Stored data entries

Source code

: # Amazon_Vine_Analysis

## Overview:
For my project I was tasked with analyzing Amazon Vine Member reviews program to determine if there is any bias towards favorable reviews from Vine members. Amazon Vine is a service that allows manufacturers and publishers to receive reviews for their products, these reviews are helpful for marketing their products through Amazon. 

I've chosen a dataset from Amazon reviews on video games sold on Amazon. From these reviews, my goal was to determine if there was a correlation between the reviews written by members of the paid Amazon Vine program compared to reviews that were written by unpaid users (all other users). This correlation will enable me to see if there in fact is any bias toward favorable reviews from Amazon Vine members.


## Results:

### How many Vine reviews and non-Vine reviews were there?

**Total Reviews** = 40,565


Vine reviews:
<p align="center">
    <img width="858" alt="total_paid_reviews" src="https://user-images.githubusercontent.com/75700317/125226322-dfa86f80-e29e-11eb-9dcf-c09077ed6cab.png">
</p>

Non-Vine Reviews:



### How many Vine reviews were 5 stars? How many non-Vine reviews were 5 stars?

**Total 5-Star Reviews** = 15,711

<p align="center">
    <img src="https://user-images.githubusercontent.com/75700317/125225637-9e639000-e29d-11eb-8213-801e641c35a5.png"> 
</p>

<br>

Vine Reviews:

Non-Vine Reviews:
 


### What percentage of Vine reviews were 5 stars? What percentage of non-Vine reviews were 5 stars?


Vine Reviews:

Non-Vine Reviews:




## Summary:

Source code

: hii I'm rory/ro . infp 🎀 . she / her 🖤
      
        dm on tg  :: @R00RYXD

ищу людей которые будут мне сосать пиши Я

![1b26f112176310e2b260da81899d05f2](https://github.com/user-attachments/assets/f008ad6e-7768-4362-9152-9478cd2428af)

---

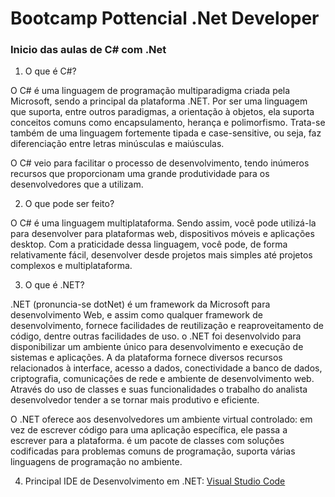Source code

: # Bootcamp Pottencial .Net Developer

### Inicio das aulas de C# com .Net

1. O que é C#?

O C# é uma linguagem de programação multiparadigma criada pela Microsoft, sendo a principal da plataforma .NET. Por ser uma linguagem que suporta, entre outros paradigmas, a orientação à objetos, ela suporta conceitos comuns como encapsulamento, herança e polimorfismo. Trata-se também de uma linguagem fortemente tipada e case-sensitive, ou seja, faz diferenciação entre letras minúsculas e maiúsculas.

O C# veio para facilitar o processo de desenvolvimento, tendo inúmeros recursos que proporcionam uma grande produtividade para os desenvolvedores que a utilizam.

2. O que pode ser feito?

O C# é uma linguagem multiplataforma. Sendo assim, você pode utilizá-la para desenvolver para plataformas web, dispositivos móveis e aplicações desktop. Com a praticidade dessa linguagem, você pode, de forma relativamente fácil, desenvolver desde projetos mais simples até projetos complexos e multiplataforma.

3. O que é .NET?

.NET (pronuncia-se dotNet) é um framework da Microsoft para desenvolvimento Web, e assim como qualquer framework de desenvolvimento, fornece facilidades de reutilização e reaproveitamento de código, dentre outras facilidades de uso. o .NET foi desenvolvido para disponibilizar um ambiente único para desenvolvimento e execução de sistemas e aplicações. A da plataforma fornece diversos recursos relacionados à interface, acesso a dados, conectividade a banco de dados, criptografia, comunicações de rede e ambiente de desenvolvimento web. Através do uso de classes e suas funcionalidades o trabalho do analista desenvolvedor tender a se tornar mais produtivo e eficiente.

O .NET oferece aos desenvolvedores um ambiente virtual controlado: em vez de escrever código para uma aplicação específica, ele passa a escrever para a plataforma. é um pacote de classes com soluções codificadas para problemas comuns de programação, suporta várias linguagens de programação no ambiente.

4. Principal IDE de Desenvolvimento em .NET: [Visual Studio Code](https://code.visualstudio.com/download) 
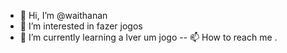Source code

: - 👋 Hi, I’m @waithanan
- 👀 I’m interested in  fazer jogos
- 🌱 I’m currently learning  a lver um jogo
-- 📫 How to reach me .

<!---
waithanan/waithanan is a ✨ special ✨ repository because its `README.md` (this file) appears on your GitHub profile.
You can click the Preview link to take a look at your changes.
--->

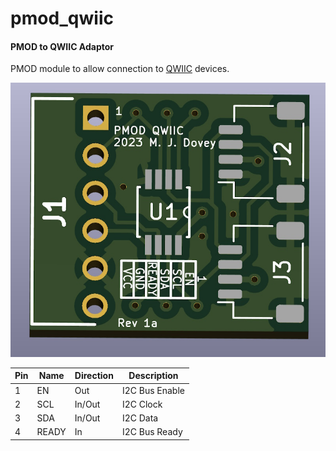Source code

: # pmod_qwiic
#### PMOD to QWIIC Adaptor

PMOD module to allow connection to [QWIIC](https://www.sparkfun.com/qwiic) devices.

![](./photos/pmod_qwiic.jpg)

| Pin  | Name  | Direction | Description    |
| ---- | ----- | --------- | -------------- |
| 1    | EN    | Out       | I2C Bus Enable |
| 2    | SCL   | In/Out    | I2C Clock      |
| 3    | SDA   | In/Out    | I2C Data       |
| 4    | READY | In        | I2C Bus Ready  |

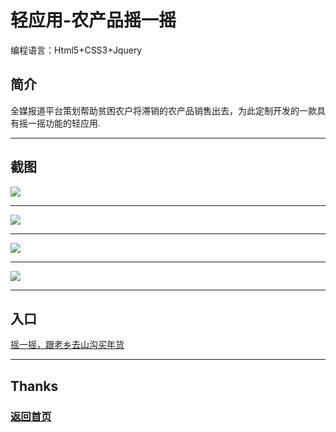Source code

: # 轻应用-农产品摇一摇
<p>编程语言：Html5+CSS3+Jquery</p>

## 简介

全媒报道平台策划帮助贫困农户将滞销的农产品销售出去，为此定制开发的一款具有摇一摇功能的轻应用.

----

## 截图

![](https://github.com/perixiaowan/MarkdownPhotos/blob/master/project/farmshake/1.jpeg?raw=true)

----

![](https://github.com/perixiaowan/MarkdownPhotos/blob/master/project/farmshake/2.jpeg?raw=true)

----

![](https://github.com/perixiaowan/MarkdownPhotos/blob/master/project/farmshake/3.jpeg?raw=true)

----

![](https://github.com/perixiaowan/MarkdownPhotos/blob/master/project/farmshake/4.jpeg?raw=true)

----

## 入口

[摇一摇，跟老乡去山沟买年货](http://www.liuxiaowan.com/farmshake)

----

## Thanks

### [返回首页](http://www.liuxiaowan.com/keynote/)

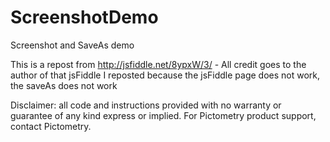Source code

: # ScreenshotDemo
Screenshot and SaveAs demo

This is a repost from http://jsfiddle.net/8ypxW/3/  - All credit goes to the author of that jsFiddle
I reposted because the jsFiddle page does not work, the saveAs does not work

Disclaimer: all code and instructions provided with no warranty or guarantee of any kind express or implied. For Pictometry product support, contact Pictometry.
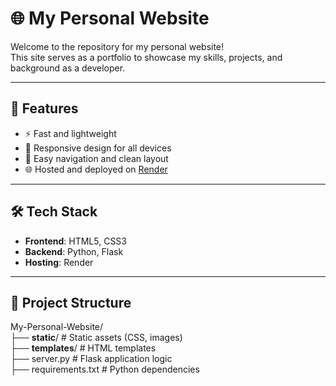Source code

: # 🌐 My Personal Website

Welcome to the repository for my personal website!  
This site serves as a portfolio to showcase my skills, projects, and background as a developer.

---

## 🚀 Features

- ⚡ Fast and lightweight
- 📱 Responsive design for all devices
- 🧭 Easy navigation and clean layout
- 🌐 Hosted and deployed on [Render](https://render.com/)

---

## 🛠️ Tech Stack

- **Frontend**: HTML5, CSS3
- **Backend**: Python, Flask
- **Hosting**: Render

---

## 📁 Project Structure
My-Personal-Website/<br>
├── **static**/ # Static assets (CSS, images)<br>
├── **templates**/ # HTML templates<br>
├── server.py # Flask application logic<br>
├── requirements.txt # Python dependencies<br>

__Directions__
If a line in the data contains the string "assets", copy it.

__Solution below__
![1b26f112176310e2b260da81899d05f2](https://github.com/user-attachments/assets/f008ad6e-7768-4362-9152-9478cd2428af)
├── **static**/ # Static assets (CSS, images)<br>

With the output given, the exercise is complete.